Source records:
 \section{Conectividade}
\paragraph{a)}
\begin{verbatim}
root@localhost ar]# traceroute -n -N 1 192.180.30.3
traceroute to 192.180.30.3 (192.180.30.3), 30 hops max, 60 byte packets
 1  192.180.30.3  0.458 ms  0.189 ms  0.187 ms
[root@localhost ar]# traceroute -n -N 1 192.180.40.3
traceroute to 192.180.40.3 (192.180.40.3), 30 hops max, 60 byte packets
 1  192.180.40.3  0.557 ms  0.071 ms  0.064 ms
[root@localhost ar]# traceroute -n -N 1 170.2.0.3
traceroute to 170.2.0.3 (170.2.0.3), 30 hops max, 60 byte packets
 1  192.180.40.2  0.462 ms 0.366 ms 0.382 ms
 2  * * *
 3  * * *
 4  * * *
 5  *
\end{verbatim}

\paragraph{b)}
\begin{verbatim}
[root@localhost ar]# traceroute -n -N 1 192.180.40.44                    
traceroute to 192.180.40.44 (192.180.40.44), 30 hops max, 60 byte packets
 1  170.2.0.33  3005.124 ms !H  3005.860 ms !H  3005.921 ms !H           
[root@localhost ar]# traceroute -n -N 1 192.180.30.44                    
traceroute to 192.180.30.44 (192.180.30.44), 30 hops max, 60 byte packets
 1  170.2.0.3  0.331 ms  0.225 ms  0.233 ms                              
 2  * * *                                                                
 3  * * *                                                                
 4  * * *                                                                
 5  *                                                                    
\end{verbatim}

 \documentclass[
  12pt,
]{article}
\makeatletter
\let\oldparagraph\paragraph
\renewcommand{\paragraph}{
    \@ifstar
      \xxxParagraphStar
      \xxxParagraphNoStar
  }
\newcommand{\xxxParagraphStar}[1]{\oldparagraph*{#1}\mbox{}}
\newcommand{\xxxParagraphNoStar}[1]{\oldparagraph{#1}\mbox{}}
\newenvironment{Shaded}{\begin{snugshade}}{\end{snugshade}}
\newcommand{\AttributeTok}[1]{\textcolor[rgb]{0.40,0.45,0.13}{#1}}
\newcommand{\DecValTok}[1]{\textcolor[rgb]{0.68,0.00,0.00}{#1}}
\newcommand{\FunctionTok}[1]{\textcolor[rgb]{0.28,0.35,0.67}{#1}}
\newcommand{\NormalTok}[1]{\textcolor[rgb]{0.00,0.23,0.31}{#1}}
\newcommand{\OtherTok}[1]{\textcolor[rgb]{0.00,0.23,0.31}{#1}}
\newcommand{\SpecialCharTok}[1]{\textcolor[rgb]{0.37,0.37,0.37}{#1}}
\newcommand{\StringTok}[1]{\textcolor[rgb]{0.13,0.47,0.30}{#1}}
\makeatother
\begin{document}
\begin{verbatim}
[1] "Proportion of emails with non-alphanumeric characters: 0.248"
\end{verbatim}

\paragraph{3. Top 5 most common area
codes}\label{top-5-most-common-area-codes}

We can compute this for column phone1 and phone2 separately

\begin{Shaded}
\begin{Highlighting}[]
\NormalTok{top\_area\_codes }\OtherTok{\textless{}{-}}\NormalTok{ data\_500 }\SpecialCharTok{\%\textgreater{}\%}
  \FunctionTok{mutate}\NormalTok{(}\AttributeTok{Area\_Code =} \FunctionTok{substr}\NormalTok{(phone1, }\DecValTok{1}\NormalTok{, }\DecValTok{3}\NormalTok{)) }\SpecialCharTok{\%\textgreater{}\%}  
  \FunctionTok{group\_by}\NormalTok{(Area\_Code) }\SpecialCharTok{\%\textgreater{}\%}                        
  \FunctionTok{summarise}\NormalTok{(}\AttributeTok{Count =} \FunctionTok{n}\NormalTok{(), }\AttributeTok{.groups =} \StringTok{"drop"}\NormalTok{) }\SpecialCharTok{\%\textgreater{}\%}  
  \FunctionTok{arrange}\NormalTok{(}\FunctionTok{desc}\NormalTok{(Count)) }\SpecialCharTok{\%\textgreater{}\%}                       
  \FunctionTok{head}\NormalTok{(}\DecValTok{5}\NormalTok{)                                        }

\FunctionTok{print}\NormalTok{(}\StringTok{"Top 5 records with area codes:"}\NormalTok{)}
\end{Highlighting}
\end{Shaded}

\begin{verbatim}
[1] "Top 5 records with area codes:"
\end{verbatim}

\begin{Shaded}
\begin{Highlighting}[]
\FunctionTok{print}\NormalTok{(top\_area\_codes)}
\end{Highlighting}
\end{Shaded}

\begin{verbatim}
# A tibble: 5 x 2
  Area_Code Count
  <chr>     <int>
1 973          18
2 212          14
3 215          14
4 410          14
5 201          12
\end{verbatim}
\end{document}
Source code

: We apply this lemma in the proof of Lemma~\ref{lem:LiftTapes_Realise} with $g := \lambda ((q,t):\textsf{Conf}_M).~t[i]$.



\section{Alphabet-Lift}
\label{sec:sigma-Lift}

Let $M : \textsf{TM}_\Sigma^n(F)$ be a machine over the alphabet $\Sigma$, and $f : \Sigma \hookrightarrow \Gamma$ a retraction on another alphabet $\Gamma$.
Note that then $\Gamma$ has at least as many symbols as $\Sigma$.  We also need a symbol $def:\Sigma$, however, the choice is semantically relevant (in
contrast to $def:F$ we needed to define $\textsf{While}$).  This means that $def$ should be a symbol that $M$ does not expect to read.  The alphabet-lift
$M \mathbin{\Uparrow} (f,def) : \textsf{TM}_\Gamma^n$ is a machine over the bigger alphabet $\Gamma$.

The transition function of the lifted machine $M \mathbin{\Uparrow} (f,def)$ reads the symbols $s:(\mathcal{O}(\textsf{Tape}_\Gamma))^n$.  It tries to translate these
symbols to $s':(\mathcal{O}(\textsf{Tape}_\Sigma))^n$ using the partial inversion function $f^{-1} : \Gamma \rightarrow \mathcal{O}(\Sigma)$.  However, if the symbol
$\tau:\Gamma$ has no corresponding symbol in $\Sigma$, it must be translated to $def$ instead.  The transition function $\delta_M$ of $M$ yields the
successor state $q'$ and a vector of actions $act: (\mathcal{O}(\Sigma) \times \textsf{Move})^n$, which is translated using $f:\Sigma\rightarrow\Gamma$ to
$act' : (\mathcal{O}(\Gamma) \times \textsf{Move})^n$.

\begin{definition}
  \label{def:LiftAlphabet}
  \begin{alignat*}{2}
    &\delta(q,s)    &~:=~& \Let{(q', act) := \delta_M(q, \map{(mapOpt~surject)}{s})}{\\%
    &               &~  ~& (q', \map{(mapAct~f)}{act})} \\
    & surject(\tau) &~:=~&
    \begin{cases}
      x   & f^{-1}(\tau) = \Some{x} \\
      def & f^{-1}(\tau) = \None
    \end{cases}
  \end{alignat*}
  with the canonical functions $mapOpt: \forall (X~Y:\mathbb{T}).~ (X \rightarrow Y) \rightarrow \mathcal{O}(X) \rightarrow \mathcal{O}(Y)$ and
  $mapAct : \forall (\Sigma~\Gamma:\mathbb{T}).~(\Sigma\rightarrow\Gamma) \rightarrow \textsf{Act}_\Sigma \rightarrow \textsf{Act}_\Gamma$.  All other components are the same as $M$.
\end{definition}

Task item:
Set every line of the data down again, word for word.

Solution:
 \section{Conectividade}
\paragraph{a)}
\begin{verbatim}
root@localhost ar]# traceroute -n -N 1 192.180.30.3
traceroute to 192.180.30.3 (192.180.30.3), 30 hops max, 60 byte packets
 1  192.180.30.3  0.458 ms  0.189 ms  0.187 ms
[root@localhost ar]# traceroute -n -N 1 192.180.40.3
traceroute to 192.180.40.3 (192.180.40.3), 30 hops max, 60 byte packets
 1  192.180.40.3  0.557 ms  0.071 ms  0.064 ms
[root@localhost ar]# traceroute -n -N 1 170.2.0.3
traceroute to 170.2.0.3 (170.2.0.3), 30 hops max, 60 byte packets
 1  192.180.40.2  0.462 ms 0.366 ms 0.382 ms
 2  * * *
 3  * * *
 4  * * *
 5  *
\end{verbatim}

\paragraph{b)}
\begin{verbatim}
[root@localhost ar]# traceroute -n -N 1 192.180.40.44                    
traceroute to 192.180.40.44 (192.180.40.44), 30 hops max, 60 byte packets
 1  170.2.0.33  3005.124 ms !H  3005.860 ms !H  3005.921 ms !H           
[root@localhost ar]# traceroute -n -N 1 192.180.30.44                    
traceroute to 192.180.30.44 (192.180.30.44), 30 hops max, 60 byte packets
 1  170.2.0.3  0.331 ms  0.225 ms  0.233 ms                              
 2  * * *                                                                
 3  * * *                                                                
 4  * * *                                                                
 5  *                                                                    
\end{verbatim}

 \documentclass[
  12pt,
]{article}
\makeatletter
\let\oldparagraph\paragraph
\renewcommand{\paragraph}{
    \@ifstar
      \xxxParagraphStar
      \xxxParagraphNoStar
  }
\newcommand{\xxxParagraphStar}[1]{\oldparagraph*{#1}\mbox{}}
\newcommand{\xxxParagraphNoStar}[1]{\oldparagraph{#1}\mbox{}}
\newenvironment{Shaded}{\begin{snugshade}}{\end{snugshade}}
\newcommand{\AttributeTok}[1]{\textcolor[rgb]{0.40,0.45,0.13}{#1}}
\newcommand{\DecValTok}[1]{\textcolor[rgb]{0.68,0.00,0.00}{#1}}
\newcommand{\FunctionTok}[1]{\textcolor[rgb]{0.28,0.35,0.67}{#1}}
\newcommand{\NormalTok}[1]{\textcolor[rgb]{0.00,0.23,0.31}{#1}}
\newcommand{\OtherTok}[1]{\textcolor[rgb]{0.00,0.23,0.31}{#1}}
\newcommand{\SpecialCharTok}[1]{\textcolor[rgb]{0.37,0.37,0.37}{#1}}
\newcommand{\StringTok}[1]{\textcolor[rgb]{0.13,0.47,0.30}{#1}}
\makeatother
\begin{document}
\begin{verbatim}
[1] "Proportion of emails with non-alphanumeric characters: 0.248"
\end{verbatim}

\paragraph{3. Top 5 most common area
codes}\label{top-5-most-common-area-codes}

We can compute this for column phone1 and phone2 separately

\begin{Shaded}
\begin{Highlighting}[]
\NormalTok{top\_area\_codes }\OtherTok{\textless{}{-}}\NormalTok{ data\_500 }\SpecialCharTok{\%\textgreater{}\%}
  \FunctionTok{mutate}\NormalTok{(}\AttributeTok{Area\_Code =} \FunctionTok{substr}\NormalTok{(phone1, }\DecValTok{1}\NormalTok{, }\DecValTok{3}\NormalTok{)) }\SpecialCharTok{\%\textgreater{}\%}  
  \FunctionTok{group\_by}\NormalTok{(Area\_Code) }\SpecialCharTok{\%\textgreater{}\%}                        
  \FunctionTok{summarise}\NormalTok{(}\AttributeTok{Count =} \FunctionTok{n}\NormalTok{(), }\AttributeTok{.groups =} \StringTok{"drop"}\NormalTok{) }\SpecialCharTok{\%\textgreater{}\%}  
  \FunctionTok{arrange}\NormalTok{(}\FunctionTok{desc}\NormalTok{(Count)) }\SpecialCharTok{\%\textgreater{}\%}                       
  \FunctionTok{head}\NormalTok{(}\DecValTok{5}\NormalTok{)                                        }

\FunctionTok{print}\NormalTok{(}\StringTok{"Top 5 records with area codes:"}\NormalTok{)}
\end{Highlighting}
\end{Shaded}

\begin{verbatim}
[1] "Top 5 records with area codes:"
\end{verbatim}

\begin{Shaded}
\begin{Highlighting}[]
\FunctionTok{print}\NormalTok{(top\_area\_codes)}
\end{Highlighting}
\end{Shaded}

\begin{verbatim}
# A tibble: 5 x 2
  Area_Code Count
  <chr>     <int>
1 973          18
2 212          14
3 215          14
4 410          14
5 201          12
\end{verbatim}
\end{document}
Source code

: We apply this lemma in the proof of Lemma~\ref{lem:LiftTapes_Realise} with $g := \lambda ((q,t):\textsf{Conf}_M).~t[i]$.



\section{Alphabet-Lift}
\label{sec:sigma-Lift}

Let $M : \textsf{TM}_\Sigma^n(F)$ be a machine over the alphabet $\Sigma$, and $f : \Sigma \hookrightarrow \Gamma$ a retraction on another alphabet $\Gamma$.
Note that then $\Gamma$ has at least as many symbols as $\Sigma$.  We also need a symbol $def:\Sigma$, however, the choice is semantically relevant (in
contrast to $def:F$ we needed to define $\textsf{While}$).  This means that $def$ should be a symbol that $M$ does not expect to read.  The alphabet-lift
$M \mathbin{\Uparrow} (f,def) : \textsf{TM}_\Gamma^n$ is a machine over the bigger alphabet $\Gamma$.

The transition function of the lifted machine $M \mathbin{\Uparrow} (f,def)$ reads the symbols $s:(\mathcal{O}(\textsf{Tape}_\Gamma))^n$.  It tries to translate these
symbols to $s':(\mathcal{O}(\textsf{Tape}_\Sigma))^n$ using the partial inversion function $f^{-1} : \Gamma \rightarrow \mathcal{O}(\Sigma)$.  However, if the symbol
$\tau:\Gamma$ has no corresponding symbol in $\Sigma$, it must be translated to $def$ instead.  The transition function $\delta_M$ of $M$ yields the
successor state $q'$ and a vector of actions $act: (\mathcal{O}(\Sigma) \times \textsf{Move})^n$, which is translated using $f:\Sigma\rightarrow\Gamma$ to
$act' : (\mathcal{O}(\Gamma) \times \textsf{Move})^n$.

\begin{definition}
  \label{def:LiftAlphabet}
  \begin{alignat*}{2}
    &\delta(q,s)    &~:=~& \Let{(q', act) := \delta_M(q, \map{(mapOpt~surject)}{s})}{\\%
    &               &~  ~& (q', \map{(mapAct~f)}{act})} \\
    & surject(\tau) &~:=~&
    \begin{cases}
      x   & f^{-1}(\tau) = \Some{x} \\
      def & f^{-1}(\tau) = \None
    \end{cases}
  \end{alignat*}
  with the canonical functions $mapOpt: \forall (X~Y:\mathbb{T}).~ (X \rightarrow Y) \rightarrow \mathcal{O}(X) \rightarrow \mathcal{O}(Y)$ and
  $mapAct : \forall (\Sigma~\Gamma:\mathbb{T}).~(\Sigma\rightarrow\Gamma) \rightarrow \textsf{Act}_\Sigma \rightarrow \textsf{Act}_\Gamma$.  All other components are the same as $M$.
\end{definition}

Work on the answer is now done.